[Saved entries]
%%

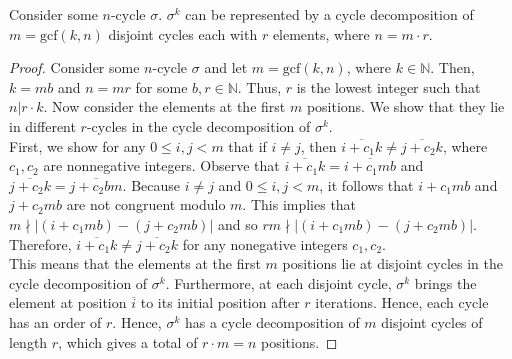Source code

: \documentclass[12pt]{article}
\newcommand{\N}{\mathbb{N}}
\newenvironment{lemma}[2][Lemma]{\begin{trivlist} \item[\hskip \labelsep {\bfseries #1}\hskip \labelsep {\bfseries #2.}]}{\end{trivlist}}
\begin{document}
\begin{lemma}{A}
  Consider some $n$-cycle $\sigma$. $\sigma^{k}$ can be represented by a cycle decomposition of $m=\text{gcf}(k,n)$ disjoint cycles each with $r$ elements, where $n=m\cdot r$.
\begin{proof}
  Consider some $n$-cycle $\sigma$ and let $m=\text{gcf}(k,n)$, where $k\in \N$. Then, $k=mb$ and $n=mr$ for some $b,r\in\N$. Thus, $r$ is the lowest integer such that $n|r\cdot k$. Now consider the elements at the first $m$ positions. We show that they lie in different $r$-cycles in the cycle decomposition of $\sigma^{k}$. \\
  First, we show for any $0 \leq i,j < m$ that if $i\neq j$, then $\overline{i+c_{1}k} \neq \overline{j+c_{2}k}$, where $c_{1},c_{2}$ are nonnegative integers. Observe that $\overline{i+c_{1}k}=\overline{i+c_{1}mb}$ and $\overline{j+c_{2}k} = \overline{j+c_{2}bm}$. Because $i\neq j$ and $0\leq i,j<m$, it follows that $i+c_{1}mb$ and $j+c_{2}mb$ are not congruent modulo $m$. This implies that $m\nmid |(i+c_{1}mb)-(j+c_{2}mb)|$ and so $rm\nmid |(i+c_{1}mb)-(j+c_{2}mb)|$. Therefore, $\overline{i+c_{1}k}\neq \overline{j+c_{2}k}$ for any nonegative integers $c_{1},c_{2}$. \\
  This means that the elements at the first $m$ positions lie at disjoint cycles in the cycle decomposition of $\sigma^{k}$. Furthermore, at each disjoint cycle, $\sigma^{k}$ brings the element at position $\overline{i}$ to its initial position after $r$ iterations. Hence, each cycle has an order of $r$. Hence, $\sigma^{k}$ has a cycle decomposition of $m$ disjoint cycles of length $r$, which gives a total of $r\cdot m=n$ positions.  
\end{proof}
\end{lemma}

       
\end{document}
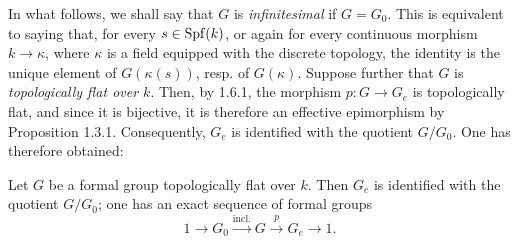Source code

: In what follows, we shall say that $G$ is \emph{infinitesimal} if $G=G_0$. This is equivalent to saying that, for every $s\in\Spf(k)$, or again for every continuous morphism $k\to\kappa$, where $\kappa$ is a field equipped with the discrete topology, the identity is the unique element of $G(\kappa(s))$, resp. of $G(\kappa)$.
Suppose further that $G$ is \emph{topologically flat over $k$}. Then, by 1.6.1, the morphism $p:G\to G_e$ is topologically flat, and since it is bijective, it is therefore an effective epimorphism by Proposition 1.3.1. Consequently, $G_e$ is identified with the quotient $G/G_0$. One has therefore obtained:
\begin{corollary}{}
Let $G$ be a formal group topologically flat over $k$. Then $G_e$ is identified with the quotient $G/G_0$; \ie one has an exact sequence of formal groups
\[
1\to G_0\xrightarrow{\mathrm{incl.}}G\xrightarrow p G_e\to1.
\]
\end{corollary}

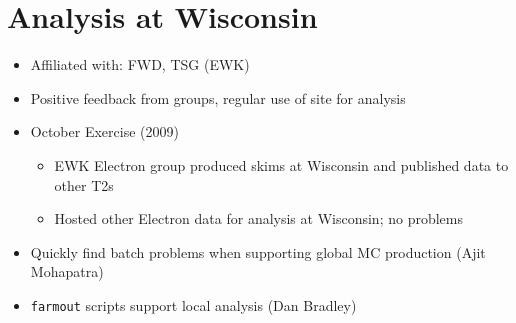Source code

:\documentclass{beamer}
\begin{document}
\section{Analysis at Wisconsin}
\begin{frame}
\begin{itemize}
	\item Affiliated with: FWD, TSG (EWK)
	\item Positive feedback from groups, regular use of site for analysis
	\item October Exercise (2009)
	\begin{itemize}
		\item EWK Electron group produced skims at Wisconsin and published data to other T2s
		\item Hosted other Electron data for analysis at Wisconsin; no problems
	\end{itemize}
	\item Quickly find batch problems when supporting global MC production (Ajit Mohapatra)
	\item {\tt farmout} scripts support local analysis (Dan Bradley) 
\end{itemize}
\end{frame}
\end{document}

%%

Please retype every record shown above, exactly as written, but without pictures.

## Task answer
Source code

: \documentclass[12pt]{article}
\newcommand{\N}{\mathbb{N}}
\newenvironment{lemma}[2][Lemma]{\begin{trivlist} \item[\hskip \labelsep {\bfseries #1}\hskip \labelsep {\bfseries #2.}]}{\end{trivlist}}
\begin{document}
\begin{lemma}{A}
  Consider some $n$-cycle $\sigma$. $\sigma^{k}$ can be represented by a cycle decomposition of $m=\text{gcf}(k,n)$ disjoint cycles each with $r$ elements, where $n=m\cdot r$.
\begin{proof}
  Consider some $n$-cycle $\sigma$ and let $m=\text{gcf}(k,n)$, where $k\in \N$. Then, $k=mb$ and $n=mr$ for some $b,r\in\N$. Thus, $r$ is the lowest integer such that $n|r\cdot k$. Now consider the elements at the first $m$ positions. We show that they lie in different $r$-cycles in the cycle decomposition of $\sigma^{k}$. \\
  First, we show for any $0 \leq i,j < m$ that if $i\neq j$, then $\overline{i+c_{1}k} \neq \overline{j+c_{2}k}$, where $c_{1},c_{2}$ are nonnegative integers. Observe that $\overline{i+c_{1}k}=\overline{i+c_{1}mb}$ and $\overline{j+c_{2}k} = \overline{j+c_{2}bm}$. Because $i\neq j$ and $0\leq i,j<m$, it follows that $i+c_{1}mb$ and $j+c_{2}mb$ are not congruent modulo $m$. This implies that $m\nmid |(i+c_{1}mb)-(j+c_{2}mb)|$ and so $rm\nmid |(i+c_{1}mb)-(j+c_{2}mb)|$. Therefore, $\overline{i+c_{1}k}\neq \overline{j+c_{2}k}$ for any nonegative integers $c_{1},c_{2}$. \\
  This means that the elements at the first $m$ positions lie at disjoint cycles in the cycle decomposition of $\sigma^{k}$. Furthermore, at each disjoint cycle, $\sigma^{k}$ brings the element at position $\overline{i}$ to its initial position after $r$ iterations. Hence, each cycle has an order of $r$. Hence, $\sigma^{k}$ has a cycle decomposition of $m$ disjoint cycles of length $r$, which gives a total of $r\cdot m=n$ positions.  
\end{proof}
\end{lemma}

       
\end{document}
Source code

: In what follows, we shall say that $G$ is \emph{infinitesimal} if $G=G_0$. This is equivalent to saying that, for every $s\in\Spf(k)$, or again for every continuous morphism $k\to\kappa$, where $\kappa$ is a field equipped with the discrete topology, the identity is the unique element of $G(\kappa(s))$, resp. of $G(\kappa)$.
Suppose further that $G$ is \emph{topologically flat over $k$}. Then, by 1.6.1, the morphism $p:G\to G_e$ is topologically flat, and since it is bijective, it is therefore an effective epimorphism by Proposition 1.3.1. Consequently, $G_e$ is identified with the quotient $G/G_0$. One has therefore obtained:
\begin{corollary}{}
Let $G$ be a formal group topologically flat over $k$. Then $G_e$ is identified with the quotient $G/G_0$; \ie one has an exact sequence of formal groups
\[
1\to G_0\xrightarrow{\mathrm{incl.}}G\xrightarrow p G_e\to1.
\]
\end{corollary}

Source code

:\documentclass{beamer}
\begin{document}
\section{Analysis at Wisconsin}
\begin{frame}
\begin{itemize}
	\item Affiliated with: FWD, TSG (EWK)
	\item Positive feedback from groups, regular use of site for analysis
	\item October Exercise (2009)
	\begin{itemize}
		\item EWK Electron group produced skims at Wisconsin and published data to other T2s
		\item Hosted other Electron data for analysis at Wisconsin; no problems
	\end{itemize}
	\item Quickly find batch problems when supporting global MC production (Ajit Mohapatra)
	\item {\tt farmout} scripts support local analysis (Dan Bradley) 
\end{itemize}
\end{frame}
\end{document}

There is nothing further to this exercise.